Work to complete | From first line to last, copy the material below exactly.

Excerpted records |

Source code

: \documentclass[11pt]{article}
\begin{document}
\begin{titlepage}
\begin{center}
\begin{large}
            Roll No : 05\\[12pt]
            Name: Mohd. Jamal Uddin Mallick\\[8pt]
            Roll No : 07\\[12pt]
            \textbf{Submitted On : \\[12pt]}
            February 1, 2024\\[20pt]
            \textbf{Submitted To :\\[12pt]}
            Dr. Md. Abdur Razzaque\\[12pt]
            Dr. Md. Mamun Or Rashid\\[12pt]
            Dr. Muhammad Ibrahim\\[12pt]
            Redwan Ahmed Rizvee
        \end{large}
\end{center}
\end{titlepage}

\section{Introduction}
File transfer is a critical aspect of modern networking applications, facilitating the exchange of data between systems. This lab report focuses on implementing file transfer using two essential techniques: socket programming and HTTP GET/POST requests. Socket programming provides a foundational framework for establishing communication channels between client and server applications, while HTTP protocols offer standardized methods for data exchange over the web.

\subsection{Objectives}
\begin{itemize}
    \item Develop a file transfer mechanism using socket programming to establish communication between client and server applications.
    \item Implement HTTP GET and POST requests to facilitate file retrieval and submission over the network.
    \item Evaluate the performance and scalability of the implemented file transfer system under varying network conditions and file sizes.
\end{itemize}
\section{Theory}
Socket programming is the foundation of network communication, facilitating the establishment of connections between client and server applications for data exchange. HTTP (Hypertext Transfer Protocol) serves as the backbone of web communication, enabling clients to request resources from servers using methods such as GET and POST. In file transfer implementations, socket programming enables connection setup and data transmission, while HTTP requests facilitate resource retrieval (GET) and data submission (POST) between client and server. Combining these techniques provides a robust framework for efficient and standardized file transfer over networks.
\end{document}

Written response |
Source code

: \documentclass[11pt]{article}
\begin{document}
\begin{titlepage}
\begin{center}
\begin{large}
            Roll No : 05\\[12pt]
            Name: Mohd. Jamal Uddin Mallick\\[8pt]
            Roll No : 07\\[12pt]
            \textbf{Submitted On : \\[12pt]}
            February 1, 2024\\[20pt]
            \textbf{Submitted To :\\[12pt]}
            Dr. Md. Abdur Razzaque\\[12pt]
            Dr. Md. Mamun Or Rashid\\[12pt]
            Dr. Muhammad Ibrahim\\[12pt]
            Redwan Ahmed Rizvee
        \end{large}
\end{center}
\end{titlepage}

\section{Introduction}
File transfer is a critical aspect of modern networking applications, facilitating the exchange of data between systems. This lab report focuses on implementing file transfer using two essential techniques: socket programming and HTTP GET/POST requests. Socket programming provides a foundational framework for establishing communication channels between client and server applications, while HTTP protocols offer standardized methods for data exchange over the web.

\subsection{Objectives}
\begin{itemize}
    \item Develop a file transfer mechanism using socket programming to establish communication between client and server applications.
    \item Implement HTTP GET and POST requests to facilitate file retrieval and submission over the network.
    \item Evaluate the performance and scalability of the implemented file transfer system under varying network conditions and file sizes.
\end{itemize}
\section{Theory}
Socket programming is the foundation of network communication, facilitating the establishment of connections between client and server applications for data exchange. HTTP (Hypertext Transfer Protocol) serves as the backbone of web communication, enabling clients to request resources from servers using methods such as GET and POST. In file transfer implementations, socket programming enables connection setup and data transmission, while HTTP requests facilitate resource retrieval (GET) and data submission (POST) between client and server. Combining these techniques provides a robust framework for efficient and standardized file transfer over networks.
\end{document}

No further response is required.